So how would you create mipmaps then?
I create model mipmap texture by feeding the each mipmap level image data with calling,
glCompressedTexImage2DARB(GL_TEXTURE_2D, i, srcImageFormat, nWidth, nHeight, 0, psize[i], pdata[i]);
And I am sure no one call gluBuild2DMipmaps

I add a glFinish call just before SwapBuffer and find that glFinish cost 15 ms now. It seems that GPU is slow calculating bone anim vertex shader asynchronously, but when call glFinish, CPU wait for it.

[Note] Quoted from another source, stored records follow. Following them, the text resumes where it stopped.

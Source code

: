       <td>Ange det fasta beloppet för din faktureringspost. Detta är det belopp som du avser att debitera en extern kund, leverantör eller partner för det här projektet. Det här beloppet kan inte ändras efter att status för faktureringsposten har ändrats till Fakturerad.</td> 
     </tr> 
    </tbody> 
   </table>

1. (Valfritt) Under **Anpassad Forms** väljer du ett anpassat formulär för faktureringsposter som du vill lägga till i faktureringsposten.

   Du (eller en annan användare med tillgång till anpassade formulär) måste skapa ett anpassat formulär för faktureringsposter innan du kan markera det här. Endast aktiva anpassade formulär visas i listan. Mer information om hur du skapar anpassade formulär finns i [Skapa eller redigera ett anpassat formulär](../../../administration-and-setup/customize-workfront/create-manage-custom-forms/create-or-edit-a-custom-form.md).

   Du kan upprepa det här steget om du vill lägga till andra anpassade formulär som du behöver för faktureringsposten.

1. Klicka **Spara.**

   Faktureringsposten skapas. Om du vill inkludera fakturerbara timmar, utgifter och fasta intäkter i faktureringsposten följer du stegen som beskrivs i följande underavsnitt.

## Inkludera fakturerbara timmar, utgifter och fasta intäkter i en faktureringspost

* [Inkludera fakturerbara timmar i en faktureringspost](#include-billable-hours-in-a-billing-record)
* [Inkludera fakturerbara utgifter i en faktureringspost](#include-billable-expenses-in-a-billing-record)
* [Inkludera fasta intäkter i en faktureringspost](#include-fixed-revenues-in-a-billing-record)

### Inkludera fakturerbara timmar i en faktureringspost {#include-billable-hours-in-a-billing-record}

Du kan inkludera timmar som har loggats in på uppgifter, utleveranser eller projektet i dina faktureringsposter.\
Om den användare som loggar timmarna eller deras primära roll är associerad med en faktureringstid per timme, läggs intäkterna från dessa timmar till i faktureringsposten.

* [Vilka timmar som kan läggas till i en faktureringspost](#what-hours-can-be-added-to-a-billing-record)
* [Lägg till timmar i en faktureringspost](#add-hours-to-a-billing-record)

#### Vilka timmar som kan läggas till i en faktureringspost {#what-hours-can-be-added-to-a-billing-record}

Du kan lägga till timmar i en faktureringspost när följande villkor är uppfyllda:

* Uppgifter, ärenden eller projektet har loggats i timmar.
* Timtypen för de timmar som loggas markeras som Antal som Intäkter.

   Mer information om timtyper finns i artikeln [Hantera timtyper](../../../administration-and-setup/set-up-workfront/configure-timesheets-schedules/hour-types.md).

I also test this app using my DirectX render engine and draw the same 1000 models, it can reach 30 FPS. It seems DirectX does not have this 15 ms problem, so it can reach 1000 / (1000 / 21 - 15) = 30 FPS

ZbuffeR
03-11-2008, 02:52 AM
List of deprecated OpenGL features :
gluBuildMipmaps (anything glu* should not be used in production anyway)
So how would you create mipmaps then?

Hardware accelerated :
glTexParameteri( GL_TEXTURE_2D, GL_GENERATE_MIPMAP_SGIS, GL_TRUE );

Xmas
03-11-2008, 03:05 AM
Hardware accelerated :
glTexParameteri( GL_TEXTURE_2D, GL_GENERATE_MIPMAP_SGIS, GL_TRUE );
Better yet, use glGenerateMipmapEXT.

Nicolai de Haan Brøgger
03-11-2008, 08:35 AM
Hardware accelerated :
glTexParameteri( GL_TEXTURE_2D, GL_GENERATE_MIPMAP_SGIS, GL_TRUE );
Better yet, use glGenerateMipmapEXT.

Why is it better?

-NiCo-
03-11-2008, 08:55 AM
I wouldn't say it's better, but it does give you more control over when and if mipmaps should be generated.

Nicolai de Haan Brøgger
03-11-2008, 10:58 AM
I wouldn't say it's better, but it does give you more control over when and if mipmaps should be generated.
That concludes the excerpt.